No amount of literary loveliness could prepare me for the drudgery of cooking the dinner. Don’t get me wrong, I love to cook and I have to admit am pretty good at it, not surprising considering the amount of practice I get. I’m not even talking about the scary silage dinners, nope, just your everyday dinner. I know my city sisters are equally afflicted because let’s face it, no matter how many exceptions you are going to throw at me, we girls do the majority of the cooking. A hangover from a past life living as a student in France and Italy has left me pernicky about cooking from scratch, always on the look out for good ingredients so mea culpa, I’ve asked for it. I still have the same ten things I make over and over but I like to know that in the half an hour I allot myself for cooking the dinner, it is well made and tasty. But it’s the everydayness of it. Luckily, I’m not even dealing with fussy eaters (though they do cross the threshold on occasion), I’m talking about the routine of it.
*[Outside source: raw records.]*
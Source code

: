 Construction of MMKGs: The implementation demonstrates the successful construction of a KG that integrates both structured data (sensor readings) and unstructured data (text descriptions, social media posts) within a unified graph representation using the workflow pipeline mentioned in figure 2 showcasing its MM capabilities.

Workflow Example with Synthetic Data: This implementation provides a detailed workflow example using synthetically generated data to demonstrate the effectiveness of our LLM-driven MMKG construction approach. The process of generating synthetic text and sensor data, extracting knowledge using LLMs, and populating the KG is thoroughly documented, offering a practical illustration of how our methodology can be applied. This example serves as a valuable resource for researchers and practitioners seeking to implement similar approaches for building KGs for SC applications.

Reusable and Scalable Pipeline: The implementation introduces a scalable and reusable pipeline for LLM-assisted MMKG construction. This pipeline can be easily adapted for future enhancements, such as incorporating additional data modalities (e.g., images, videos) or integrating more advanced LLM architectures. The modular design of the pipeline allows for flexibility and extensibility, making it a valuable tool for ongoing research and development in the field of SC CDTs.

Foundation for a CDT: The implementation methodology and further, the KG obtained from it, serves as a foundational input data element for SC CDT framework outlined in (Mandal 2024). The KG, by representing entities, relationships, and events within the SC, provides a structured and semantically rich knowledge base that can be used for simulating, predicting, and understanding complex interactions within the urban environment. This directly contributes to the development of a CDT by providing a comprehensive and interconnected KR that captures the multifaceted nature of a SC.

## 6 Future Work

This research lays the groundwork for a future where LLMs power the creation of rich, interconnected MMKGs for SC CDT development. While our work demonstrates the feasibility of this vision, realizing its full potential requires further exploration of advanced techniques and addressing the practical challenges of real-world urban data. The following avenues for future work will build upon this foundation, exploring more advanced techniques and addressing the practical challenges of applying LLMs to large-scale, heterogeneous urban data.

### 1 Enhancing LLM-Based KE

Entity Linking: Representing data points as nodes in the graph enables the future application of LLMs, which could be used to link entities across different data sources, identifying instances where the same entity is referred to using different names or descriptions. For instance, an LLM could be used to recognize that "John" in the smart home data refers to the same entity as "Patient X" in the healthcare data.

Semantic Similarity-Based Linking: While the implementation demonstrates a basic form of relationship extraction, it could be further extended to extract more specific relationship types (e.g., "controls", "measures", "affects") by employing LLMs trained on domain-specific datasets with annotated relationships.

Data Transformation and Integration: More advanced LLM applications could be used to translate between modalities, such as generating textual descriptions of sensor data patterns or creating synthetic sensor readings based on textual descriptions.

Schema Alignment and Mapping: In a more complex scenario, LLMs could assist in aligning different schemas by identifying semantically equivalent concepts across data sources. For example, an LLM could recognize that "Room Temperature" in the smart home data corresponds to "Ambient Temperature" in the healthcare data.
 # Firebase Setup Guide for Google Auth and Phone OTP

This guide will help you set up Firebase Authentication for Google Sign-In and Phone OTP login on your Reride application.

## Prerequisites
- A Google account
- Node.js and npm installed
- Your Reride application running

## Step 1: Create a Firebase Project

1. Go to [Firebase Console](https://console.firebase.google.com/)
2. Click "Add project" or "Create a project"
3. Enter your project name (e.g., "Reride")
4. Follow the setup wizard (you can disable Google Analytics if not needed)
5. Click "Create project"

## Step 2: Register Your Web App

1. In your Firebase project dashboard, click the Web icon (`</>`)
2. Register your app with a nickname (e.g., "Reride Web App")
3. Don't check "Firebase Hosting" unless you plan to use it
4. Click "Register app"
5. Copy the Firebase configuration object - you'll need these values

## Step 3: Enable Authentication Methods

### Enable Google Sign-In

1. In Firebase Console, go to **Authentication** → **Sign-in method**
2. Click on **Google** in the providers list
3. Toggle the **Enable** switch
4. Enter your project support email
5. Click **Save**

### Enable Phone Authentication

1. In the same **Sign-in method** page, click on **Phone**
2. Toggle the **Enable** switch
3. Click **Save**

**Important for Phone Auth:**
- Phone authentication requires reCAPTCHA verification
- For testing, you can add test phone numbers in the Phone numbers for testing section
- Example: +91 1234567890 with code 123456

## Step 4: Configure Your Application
Farmers by nature are creatures of habit. It took me six torturous months to get my man out of eating his dinner at one o’clock. And that was only because it suited our family timetable better (see I’m still trying to justify it). Added to this, the men (often two but it can be more), take off their wellies and sit down to eat as formally as they ate in the ’50’s. So I find myself serving food up to men, who in fairness, come in from difficult labour themselves to rest their weary bones in my dining room for a while. And so it falls to me to give them a decent meal and send them on their way. It’s the setting the table, putting out the cups of milk or water, handing out the dinner, making the tea and biscuits or the odd dessert that make the whole process a bit of an ordeal. I have tried on occasion to make it easier but nought has worked thusfar. My latest endeavor has me roping in the children to help out. ‘Philip the table!’, ‘Daniel the cups!’, Just in the last week, Philip who will go along with any make-believe adventure has come to answer to ‘service’ if I cast him as the waiter!
Lately, I did reread my well-thumbed “School Through the Fields” and did find hints of the drudgery in amongst the fields and I realize now, that my younger self was blissfully unaware (as one should be at a young age) of real-life down on the farm. For better though, farming households throughout the country are changing and the mealtime routine that for many years was set in stone is now evolving to suit today’s farming family. Alas, for this girl in wellies, for a while longer, I remain for the most part in the heart of my kitchen dreaming up new ways to make mealtimes easier. Garçon!